◆ WHAT THE TASK REQUIRES: Your response must be the entire set of entries, reproduced word for word.

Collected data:
========================================================================
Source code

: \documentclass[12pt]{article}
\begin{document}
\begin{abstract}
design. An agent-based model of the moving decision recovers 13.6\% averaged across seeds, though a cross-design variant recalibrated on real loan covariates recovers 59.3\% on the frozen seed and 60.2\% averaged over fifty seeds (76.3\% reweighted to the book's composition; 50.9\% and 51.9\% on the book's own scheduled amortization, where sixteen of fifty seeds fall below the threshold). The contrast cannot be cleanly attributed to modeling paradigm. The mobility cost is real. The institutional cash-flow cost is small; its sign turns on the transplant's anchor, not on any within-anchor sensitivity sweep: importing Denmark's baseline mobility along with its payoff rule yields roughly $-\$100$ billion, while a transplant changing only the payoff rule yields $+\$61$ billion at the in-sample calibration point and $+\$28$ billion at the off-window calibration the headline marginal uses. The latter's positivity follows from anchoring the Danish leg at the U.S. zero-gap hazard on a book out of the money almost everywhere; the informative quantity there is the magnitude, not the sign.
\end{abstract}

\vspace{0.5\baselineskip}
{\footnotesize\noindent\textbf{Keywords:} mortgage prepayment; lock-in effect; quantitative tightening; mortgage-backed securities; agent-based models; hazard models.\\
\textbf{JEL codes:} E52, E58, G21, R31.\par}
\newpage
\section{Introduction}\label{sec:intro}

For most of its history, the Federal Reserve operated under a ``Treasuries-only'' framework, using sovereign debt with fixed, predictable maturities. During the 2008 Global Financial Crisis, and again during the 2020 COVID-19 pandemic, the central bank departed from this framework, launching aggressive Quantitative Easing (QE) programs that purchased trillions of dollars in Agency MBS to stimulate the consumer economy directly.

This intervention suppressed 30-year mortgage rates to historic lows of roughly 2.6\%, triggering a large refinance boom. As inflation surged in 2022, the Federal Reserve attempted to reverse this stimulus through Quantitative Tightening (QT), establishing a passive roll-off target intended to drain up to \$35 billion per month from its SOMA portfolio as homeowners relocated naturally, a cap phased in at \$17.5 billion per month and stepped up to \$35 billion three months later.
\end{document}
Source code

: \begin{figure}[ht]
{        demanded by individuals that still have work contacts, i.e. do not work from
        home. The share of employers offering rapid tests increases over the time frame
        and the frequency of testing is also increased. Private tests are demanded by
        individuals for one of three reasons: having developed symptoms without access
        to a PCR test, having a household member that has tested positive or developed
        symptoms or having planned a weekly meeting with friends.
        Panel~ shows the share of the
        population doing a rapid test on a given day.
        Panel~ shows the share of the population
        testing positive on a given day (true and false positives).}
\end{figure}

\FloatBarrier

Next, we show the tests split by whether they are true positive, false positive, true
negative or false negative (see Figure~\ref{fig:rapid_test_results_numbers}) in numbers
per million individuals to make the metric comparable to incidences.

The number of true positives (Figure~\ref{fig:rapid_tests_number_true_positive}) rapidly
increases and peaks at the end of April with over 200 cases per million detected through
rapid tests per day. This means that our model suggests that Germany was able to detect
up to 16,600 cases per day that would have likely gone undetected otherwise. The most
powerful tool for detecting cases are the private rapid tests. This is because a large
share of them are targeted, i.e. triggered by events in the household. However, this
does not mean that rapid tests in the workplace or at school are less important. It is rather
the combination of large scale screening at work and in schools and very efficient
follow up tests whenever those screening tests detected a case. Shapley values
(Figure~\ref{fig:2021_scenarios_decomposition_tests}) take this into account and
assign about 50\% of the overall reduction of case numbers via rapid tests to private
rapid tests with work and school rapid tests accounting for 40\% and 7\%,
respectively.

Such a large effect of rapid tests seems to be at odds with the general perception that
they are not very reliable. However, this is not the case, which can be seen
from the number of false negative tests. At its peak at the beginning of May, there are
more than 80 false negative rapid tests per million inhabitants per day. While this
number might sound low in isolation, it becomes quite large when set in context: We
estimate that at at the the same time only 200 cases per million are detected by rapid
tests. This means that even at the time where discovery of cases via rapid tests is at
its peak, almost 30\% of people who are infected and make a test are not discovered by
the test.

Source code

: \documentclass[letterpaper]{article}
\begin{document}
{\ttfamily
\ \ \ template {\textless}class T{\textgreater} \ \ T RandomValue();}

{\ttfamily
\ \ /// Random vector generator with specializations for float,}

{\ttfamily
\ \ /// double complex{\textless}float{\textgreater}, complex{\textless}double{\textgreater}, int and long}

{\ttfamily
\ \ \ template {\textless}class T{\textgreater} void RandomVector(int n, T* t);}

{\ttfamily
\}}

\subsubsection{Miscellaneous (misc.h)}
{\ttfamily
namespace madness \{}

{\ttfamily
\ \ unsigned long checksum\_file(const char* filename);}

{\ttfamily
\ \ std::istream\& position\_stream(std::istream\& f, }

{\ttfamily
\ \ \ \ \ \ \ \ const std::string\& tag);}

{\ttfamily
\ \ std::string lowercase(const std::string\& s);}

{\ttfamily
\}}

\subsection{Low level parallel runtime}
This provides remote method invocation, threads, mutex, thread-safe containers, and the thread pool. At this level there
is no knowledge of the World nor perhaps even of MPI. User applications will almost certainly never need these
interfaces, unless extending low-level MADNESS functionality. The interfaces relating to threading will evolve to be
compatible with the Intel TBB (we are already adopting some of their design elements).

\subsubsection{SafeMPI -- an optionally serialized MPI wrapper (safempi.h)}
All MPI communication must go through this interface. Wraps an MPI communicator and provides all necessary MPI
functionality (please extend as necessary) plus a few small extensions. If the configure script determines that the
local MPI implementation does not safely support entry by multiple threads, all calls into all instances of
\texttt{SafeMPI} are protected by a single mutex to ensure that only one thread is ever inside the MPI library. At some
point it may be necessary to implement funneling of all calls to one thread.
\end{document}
========================================================================
◆ SOLUTION FOR THIS PROBLEM:
Source code

: \documentclass[12pt]{article}
\begin{document}
\begin{abstract}
design. An agent-based model of the moving decision recovers 13.6\% averaged across seeds, though a cross-design variant recalibrated on real loan covariates recovers 59.3\% on the frozen seed and 60.2\% averaged over fifty seeds (76.3\% reweighted to the book's composition; 50.9\% and 51.9\% on the book's own scheduled amortization, where sixteen of fifty seeds fall below the threshold). The contrast cannot be cleanly attributed to modeling paradigm. The mobility cost is real. The institutional cash-flow cost is small; its sign turns on the transplant's anchor, not on any within-anchor sensitivity sweep: importing Denmark's baseline mobility along with its payoff rule yields roughly $-\$100$ billion, while a transplant changing only the payoff rule yields $+\$61$ billion at the in-sample calibration point and $+\$28$ billion at the off-window calibration the headline marginal uses. The latter's positivity follows from anchoring the Danish leg at the U.S. zero-gap hazard on a book out of the money almost everywhere; the informative quantity there is the magnitude, not the sign.
\end{abstract}

\vspace{0.5\baselineskip}
{\footnotesize\noindent\textbf{Keywords:} mortgage prepayment; lock-in effect; quantitative tightening; mortgage-backed securities; agent-based models; hazard models.\\
\textbf{JEL codes:} E52, E58, G21, R31.\par}
\newpage
\section{Introduction}\label{sec:intro}

For most of its history, the Federal Reserve operated under a ``Treasuries-only'' framework, using sovereign debt with fixed, predictable maturities. During the 2008 Global Financial Crisis, and again during the 2020 COVID-19 pandemic, the central bank departed from this framework, launching aggressive Quantitative Easing (QE) programs that purchased trillions of dollars in Agency MBS to stimulate the consumer economy directly.

This intervention suppressed 30-year mortgage rates to historic lows of roughly 2.6\%, triggering a large refinance boom. As inflation surged in 2022, the Federal Reserve attempted to reverse this stimulus through Quantitative Tightening (QT), establishing a passive roll-off target intended to drain up to \$35 billion per month from its SOMA portfolio as homeowners relocated naturally, a cap phased in at \$17.5 billion per month and stepped up to \$35 billion three months later.
\end{document}
Source code

: \begin{figure}[ht]
{        demanded by individuals that still have work contacts, i.e. do not work from
        home. The share of employers offering rapid tests increases over the time frame
        and the frequency of testing is also increased. Private tests are demanded by
        individuals for one of three reasons: having developed symptoms without access
        to a PCR test, having a household member that has tested positive or developed
        symptoms or having planned a weekly meeting with friends.
        Panel~ shows the share of the
        population doing a rapid test on a given day.
        Panel~ shows the share of the population
        testing positive on a given day (true and false positives).}
\end{figure}

\FloatBarrier

Next, we show the tests split by whether they are true positive, false positive, true
negative or false negative (see Figure~\ref{fig:rapid_test_results_numbers}) in numbers
per million individuals to make the metric comparable to incidences.

The number of true positives (Figure~\ref{fig:rapid_tests_number_true_positive}) rapidly
increases and peaks at the end of April with over 200 cases per million detected through
rapid tests per day. This means that our model suggests that Germany was able to detect
up to 16,600 cases per day that would have likely gone undetected otherwise. The most
powerful tool for detecting cases are the private rapid tests. This is because a large
share of them are targeted, i.e. triggered by events in the household. However, this
does not mean that rapid tests in the workplace or at school are less important. It is rather
the combination of large scale screening at work and in schools and very efficient
follow up tests whenever those screening tests detected a case. Shapley values
(Figure~\ref{fig:2021_scenarios_decomposition_tests}) take this into account and
assign about 50\% of the overall reduction of case numbers via rapid tests to private
rapid tests with work and school rapid tests accounting for 40\% and 7\%,
respectively.

Such a large effect of rapid tests seems to be at odds with the general perception that
they are not very reliable. However, this is not the case, which can be seen
from the number of false negative tests. At its peak at the beginning of May, there are
more than 80 false negative rapid tests per million inhabitants per day. While this
number might sound low in isolation, it becomes quite large when set in context: We
estimate that at at the the same time only 200 cases per million are detected by rapid
tests. This means that even at the time where discovery of cases via rapid tests is at
its peak, almost 30\% of people who are infected and make a test are not discovered by
the test.

Source code

: \documentclass[letterpaper]{article}
\begin{document}
{\ttfamily
\ \ \ template {\textless}class T{\textgreater} \ \ T RandomValue();}

{\ttfamily
\ \ /// Random vector generator with specializations for float,}

{\ttfamily
\ \ /// double complex{\textless}float{\textgreater}, complex{\textless}double{\textgreater}, int and long}

{\ttfamily
\ \ \ template {\textless}class T{\textgreater} void RandomVector(int n, T* t);}

{\ttfamily
\}}

\subsubsection{Miscellaneous (misc.h)}
{\ttfamily
namespace madness \{}

{\ttfamily
\ \ unsigned long checksum\_file(const char* filename);}

{\ttfamily
\ \ std::istream\& position\_stream(std::istream\& f, }

{\ttfamily
\ \ \ \ \ \ \ \ const std::string\& tag);}

{\ttfamily
\ \ std::string lowercase(const std::string\& s);}

{\ttfamily
\}}

\subsection{Low level parallel runtime}
This provides remote method invocation, threads, mutex, thread-safe containers, and the thread pool. At this level there
is no knowledge of the World nor perhaps even of MPI. User applications will almost certainly never need these
interfaces, unless extending low-level MADNESS functionality. The interfaces relating to threading will evolve to be
compatible with the Intel TBB (we are already adopting some of their design elements).

\subsubsection{SafeMPI -- an optionally serialized MPI wrapper (safempi.h)}
All MPI communication must go through this interface. Wraps an MPI communicator and provides all necessary MPI
functionality (please extend as necessary) plus a few small extensions. If the configure script determines that the
local MPI implementation does not safely support entry by multiple threads, all calls into all instances of
\texttt{SafeMPI} are protected by a single mutex to ensure that only one thread is ever inside the MPI library. At some
point it may be necessary to implement funneling of all calls to one thread.
\end{document}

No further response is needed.